WHAT TO DO
Somewhere below is a line with "<li>Australia</li>" and, later, a line with "<p><strong>遠隔医療技術 の主な推進要因と障壁 市場</strong></p>"; repeat those two lines and all the lines between them, exactly as they are.

Source data:
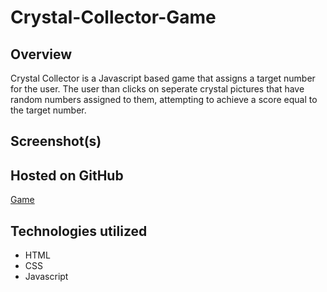 # Crystal-Collector-Game

## Overview

Crystal Collector is a Javascript based game that assigns a target number for the user. The user than clicks on seperate crystal pictures that have random numbers assigned to them, attempting to achieve a score equal to the target number.

## Screenshot(s)

## Hosted on GitHub

[Game](https://gregmash.github.io/Crystal-Collector-Game/)

## Technologies utilized
 - HTML
 - CSS
 - Javascript
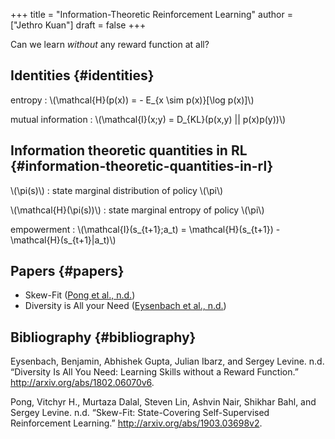 +++
title = "Information-Theoretic Reinforcement Learning"
author = ["Jethro Kuan"]
draft = false
+++

Can we learn _without_ any reward function at all?


## Identities {#identities}

entropy
: \\(\mathcal{H}(p(x)) = - E\_{x \sim p(x)}[\log p(x)]\\)

mutual information
: \\(\mathcal{I}(x;y) = D\_{KL}(p(x,y) || p(x)p(y))\\)


## Information theoretic quantities in RL {#information-theoretic-quantities-in-rl}

\\(\pi(s)\\)
: state marginal distribution of policy \\(\pi\\)

\\(\mathcal{H}(\pi(s))\\)
: state marginal entropy of policy \\(\pi\\)

empowerment
: \\(\mathcal{I}(s\_{t+1};a\_t) = \mathcal{H}(s\_{t+1}) - \mathcal{H}(s\_{t+1}|a\_t)\\)


## Papers {#papers}

-   Skew-Fit ([Pong et al., n.d.](#org60ae8db))
-   Diversity is All your Need ([Eysenbach et al., n.d.](#orgbda5d1e))


## Bibliography {#bibliography}

<a id="orgbda5d1e"></a>Eysenbach, Benjamin, Abhishek Gupta, Julian Ibarz, and Sergey Levine. n.d. “Diversity Is All You Need: Learning Skills without a Reward Function.” <http://arxiv.org/abs/1802.06070v6>.

<a id="org60ae8db"></a>Pong, Vitchyr H., Murtaza Dalal, Steven Lin, Ashvin Nair, Shikhar Bahl, and Sergey Levine. n.d. “Skew-Fit: State-Covering Self-Supervised Reinforcement Learning.” <http://arxiv.org/abs/1903.03698v2>.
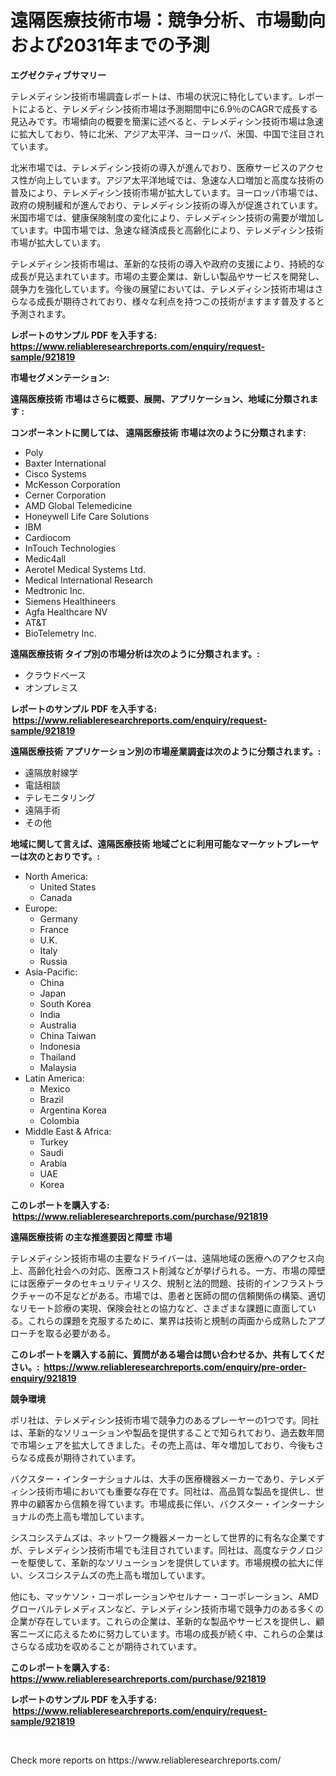 <p><h1>遠隔医療技術市場：競争分析、市場動向および2031年までの予測</h1></p><p><strong>エグゼクティブサマリー</strong></p>
<p><p>テレメディシン技術市場調査レポートは、市場の状況に特化しています。レポートによると、テレメディシン技術市場は予測期間中に6.9％のCAGRで成長する見込みです。市場傾向の概要を簡潔に述べると、テレメディシン技術市場は急速に拡大しており、特に北米、アジア太平洋、ヨーロッパ、米国、中国で注目されています。</p><p>北米市場では、テレメディシン技術の導入が進んでおり、医療サービスのアクセス性が向上しています。アジア太平洋地域では、急速な人口増加と高度な技術の普及により、テレメディシン技術市場が拡大しています。ヨーロッパ市場では、政府の規制緩和が進んでおり、テレメディシン技術の導入が促進されています。米国市場では、健康保険制度の変化により、テレメディシン技術の需要が増加しています。中国市場では、急速な経済成長と高齢化により、テレメディシン技術市場が拡大しています。</p><p>テレメディシン技術市場は、革新的な技術の導入や政府の支援により、持続的な成長が見込まれています。市場の主要企業は、新しい製品やサービスを開発し、競争力を強化しています。今後の展望においては、テレメディシン技術市場はさらなる成長が期待されており、様々な利点を持つこの技術がますます普及すると予測されます。</p></p>
<p><strong>レポートのサンプル PDF を入手する: <a href="https://www.reliableresearchreports.com/enquiry/request-sample/921819">https://www.reliableresearchreports.com/enquiry/request-sample/921819</a></strong></p>
<p><strong>市場セグメンテーション:</strong></p>
<p><strong> 遠隔医療技術 市場はさらに概要、展開、アプリケーション、地域に分類されます :</strong></p>
<p><strong>コンポーネントに関しては、 遠隔医療技術 市場は次のように分類されます: &nbsp;</strong></p>
<p><ul><li>Poly</li><li>Baxter International</li><li>Cisco Systems</li><li>McKesson Corporation</li><li>Cerner Corporation</li><li>AMD Global Telemedicine</li><li>Honeywell Life Care Solutions</li><li>IBM</li><li>Cardiocom</li><li>InTouch Technologies</li><li>Medic4all</li><li>Aerotel Medical Systems Ltd.</li><li>Medical International Research</li><li>Medtronic Inc.</li><li>Siemens Healthineers</li><li>Agfa Healthcare NV</li><li>AT&T</li><li>BioTelemetry Inc.</li></ul></p>
<p><strong> 遠隔医療技術 タイプ別の市場分析は次のように分類されます。:</strong></p>
<p><ul><li>クラウドベース</li><li>オンプレミス</li></ul></p>
<p><strong>レポートのサンプル PDF を入手する: &nbsp;<a href="https://www.reliableresearchreports.com/enquiry/request-sample/921819">https://www.reliableresearchreports.com/enquiry/request-sample/921819</a></strong></p>
<p><strong> 遠隔医療技術 アプリケーション別の市場産業調査は次のように分類されます。:</strong></p>
<p><ul><li>遠隔放射線学</li><li>電話相談</li><li>テレモニタリング</li><li>遠隔手術</li><li>その他</li></ul></p>
<p><strong>地域に関して言えば、遠隔医療技術 地域ごとに利用可能なマーケットプレーヤーは次のとおりです。:</strong></p>
<p><ul>
    <li>
        North America:
        <ul>
            <li>United States</li>
            <li>Canada</li>
        </ul>
    </li>
    <li>
        Europe:
        <ul>
            <li>Germany</li>
            <li>France</li>
            <li>U.K.</li>
            <li>Italy</li>
            <li>Russia</li>
        </ul>
    </li>
    <li>
        Asia-Pacific:
        <ul>
            <li>China</li>
            <li>Japan</li>
            <li>South Korea</li>
            <li>India</li>
            <li>Australia</li>
            <li>China Taiwan</li>
            <li>Indonesia</li>
            <li>Thailand</li>
            <li>Malaysia</li>
        </ul>
    </li>
    <li>
        Latin America:
        <ul>
            <li>Mexico</li>
            <li>Brazil</li>
            <li>Argentina Korea</li>
            <li>Colombia</li>
        </ul>
    </li>
    <li>
        Middle East & Africa:
        <ul>
            <li>Turkey</li>
            <li>Saudi</li>
            <li>Arabia</li>
            <li>UAE</li>
            <li>Korea</li>
        </ul>
    </li>
    </ul></p>
<p><strong>このレポートを購入する: &nbsp;<a href="https://www.reliableresearchreports.com/purchase/921819">https://www.reliableresearchreports.com/purchase/921819</a></strong></p>
<p><strong>遠隔医療技術 の主な推進要因と障壁 市場</strong></p>
<p><p>テレメディシン技術市場の主要なドライバーは、遠隔地域の医療へのアクセス向上、高齢化社会への対応、医療コスト削減などが挙げられる。一方、市場の障壁には医療データのセキュリティリスク、規制と法的問題、技術的インフラストラクチャーの不足などがある。市場では、患者と医師の間の信頼関係の構築、適切なリモート診療の実現、保険会社との協力など、さまざまな課題に直面している。これらの課題を克服するために、業界は技術と規制の両面から成熟したアプローチを取る必要がある。</p></p>
<p><strong>このレポートを購入する前に、質問がある場合は問い合わせるか、共有してください。:&nbsp; <a href="https://www.reliableresearchreports.com/enquiry/pre-order-enquiry/921819">https://www.reliableresearchreports.com/enquiry/pre-order-enquiry/921819</a></strong></p>
<p><strong>競争環境</strong></p>
<p><p>ポリ社は、テレメディシン技術市場で競争力のあるプレーヤーの1つです。同社は、革新的なソリューションや製品を提供することで知られており、過去数年間で市場シェアを拡大してきました。その売上高は、年々増加しており、今後もさらなる成長が期待されています。</p><p>バクスター・インターナショナルは、大手の医療機器メーカーであり、テレメディシン技術市場においても重要な存在です。同社は、高品質な製品を提供し、世界中の顧客から信頼を得ています。市場成長に伴い、バクスター・インターナショナルの売上高も増加しています。</p><p>シスコシステムズは、ネットワーク機器メーカーとして世界的に有名な企業ですが、テレメディシン技術市場でも注目されています。同社は、高度なテクノロジーを駆使して、革新的なソリューションを提供しています。市場規模の拡大に伴い、シスコシステムズの売上高も増加しています。</p><p>他にも、マッケソン・コーポレーションやセルナー・コーポレーション、AMDグローバルテレメディスンなど、テレメディシン技術市場で競争力のある多くの企業が存在しています。これらの企業は、革新的な製品やサービスを提供し、顧客ニーズに応えるために努力しています。市場の成長が続く中、これらの企業はさらなる成功を収めることが期待されています。</p></p>
<p><strong>このレポートを購入する: &nbsp; <a href="https://www.reliableresearchreports.com/purchase/921819">https://www.reliableresearchreports.com/purchase/921819</a></strong></p>
<p><strong>レポートのサンプル PDF を入手する: &nbsp;<a href="https://www.reliableresearchreports.com/enquiry/request-sample/921819">https://www.reliableresearchreports.com/enquiry/request-sample/921819</a></strong><strong></strong></p>
<p>&nbsp;</p>
<p>Check more reports on https://www.reliableresearchreports.com/</p>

SOLUTION TO THE PROBLEM
            <li>Australia</li>
            <li>China Taiwan</li>
            <li>Indonesia</li>
            <li>Thailand</li>
            <li>Malaysia</li>
        </ul>
    </li>
    <li>
        Latin America:
        <ul>
            <li>Mexico</li>
            <li>Brazil</li>
            <li>Argentina Korea</li>
            <li>Colombia</li>
        </ul>
    </li>
    <li>
        Middle East & Africa:
        <ul>
            <li>Turkey</li>
            <li>Saudi</li>
            <li>Arabia</li>
            <li>UAE</li>
            <li>Korea</li>
        </ul>
    </li>
    </ul></p>
<p><strong>このレポートを購入する: &nbsp;<a href="https://www.reliableresearchreports.com/purchase/921819">https://www.reliableresearchreports.com/purchase/921819</a></strong></p>
<p><strong>遠隔医療技術 の主な推進要因と障壁 市場</strong></p>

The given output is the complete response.